Every so often one of us would say how much the boys would like this while the other would nod, skip a stone or stare out at the sea. They were on a different beach in a different state looking over the same nothingness and the endless everything. Our day was a glass half hollow, half lined with romance. We played the percentages.
Then we walked back across the beach, our shoes once again empty, our feet still cold and bare. We passed big rocks, small ships, a family around a fire and a dog with a ball and the constant need to wag. Our car was waiting for us, and beyond it a green forest and blue skies and something pretty on the radio.
We got sand everywhere.
The Settling of Seattle
It is winter. It falls. It is not yet spring.
Twilight dances from dawn to dusk. It is morning. It is evening. It is mid-afternoon.
There is sunshine on my window. There is a lamp shining softly through and out of the day. It was raining. It will rain again. It may be raining now.
There is coffee in a mug to the left of me. It is always there from the moment I rise until the moment I sleep. Sometimes it tastes like whiskey.
There is something of soul and strings on the stereo and it drives me to work and to play and to sit and do nothing but stare at clouds caressing the mountain.
These words fall like so many other melancholy ramblings that have come before them, but they are deeper than that. They are the edge of my contentment and the threat of pending comfort. They are fresh water over old grounds and a cup that never empties.
It is a safe place within these walls. There is love, peace and lingering laughter. There is warmth and a view and a fire always burning. It feels very much like a thing called home.
Between the Woods and Frozen Lake
The Christmas lights weren’t going to hang themselves. The box of lights, staples and some plastic clips designed to adhere electrical wires to the overflowing gutters had been working as a doorstop for days. It was time they earned their keep.
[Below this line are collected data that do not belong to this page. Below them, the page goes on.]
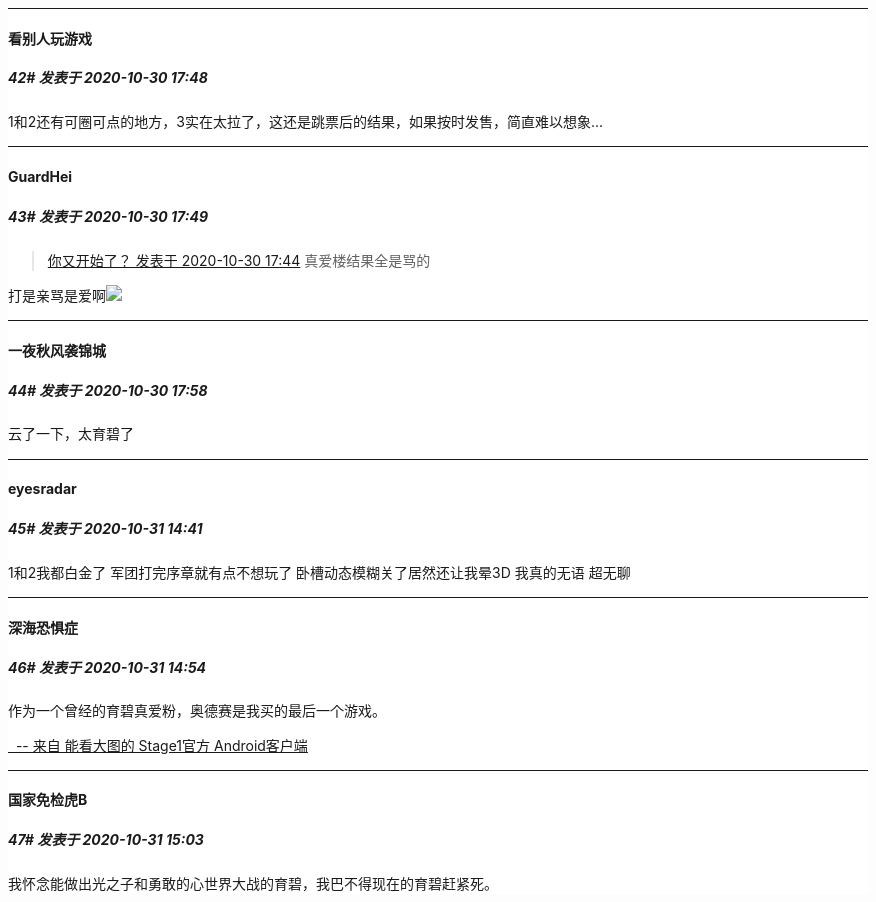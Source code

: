
-----

####  看别人玩游戏  
##### 42#       发表于 2020-10-30 17:48


1和2还有可圈可点的地方，3实在太拉了，这还是跳票后的结果，如果按时发售，简直难以想象...


-----

####  GuardHei  
##### 43#       发表于 2020-10-30 17:49


<blockquote><a href="httphttps://bbs.saraba1st.com/2b/forum.php?mod=redirect&amp;goto=findpost&amp;pid=49232668&amp;ptid=1967701" target="_blank">你又开始了？ 发表于 2020-10-30 17:44</a>
真爱楼结果全是骂的</blockquote>
打是亲骂是爱啊<img src="https://static.saraba1st.com/image/smiley/face2017/049.png" referrerpolicy="no-referrer">


-----

####  一夜秋风袭锦城  
##### 44#       发表于 2020-10-30 17:58


云了一下，太育碧了


-----

####  eyesradar  
##### 45#       发表于 2020-10-31 14:41


1和2我都白金了 军团打完序章就有点不想玩了 卧槽动态模糊关了居然还让我晕3D 我真的无语 超无聊


-----

####  深海恐惧症  
##### 46#       发表于 2020-10-31 14:54


作为一个曾经的育碧真爱粉，奥德赛是我买的最后一个游戏。

[  -- 来自 能看大图的 Stage1官方 Android客户端](https://www.coolapk.com/apk/140634)


-----

####  国家免检虎B  
##### 47#       发表于 2020-10-31 15:03


我怀念能做出光之子和勇敢的心世界大战的育碧，我巴不得现在的育碧赶紧死。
Besides, it wasn’t getting any warmer.
The overnight low had been in the single digits. The high wasn’t even old enough to drink. I finished my second pot of coffee and like Griswald before me I plugged into the season.
I stood on a ladder made of ice. Visions of sugarplums breaking their necks danced in my head. I was, for a moment, glad that my children were not there to see it. But I lived and I am lit and I never even touch the stuff.
Today I woke to another sunny, frozen morning. Yellow-breasted robins appeared outside my window. A number of blue jays bounced from branch to branch and perched upon the rail in front of me – their colors vibrant and brisk.
They put the lights to shame.
If I stand on my rooftop I can see a lake and hills and then another lake and hills again. Beyond that, blocked from view, is a skyline that falls into the sea and a coast that leads south to a place where my family can’t see the ocean but for the mountains between them.
It’s mostly side streets from there.
The boys play loudly on a floor with the toys that they packed themselves. There are no holiday lights or signs of the season. There are no stockings or carols or television specials, just the gift that they don’t know they are giving.
In the corner of the room there is a bed with their grandfather in it, watching them play and whispering their names and every new goodnight is their last goodbye.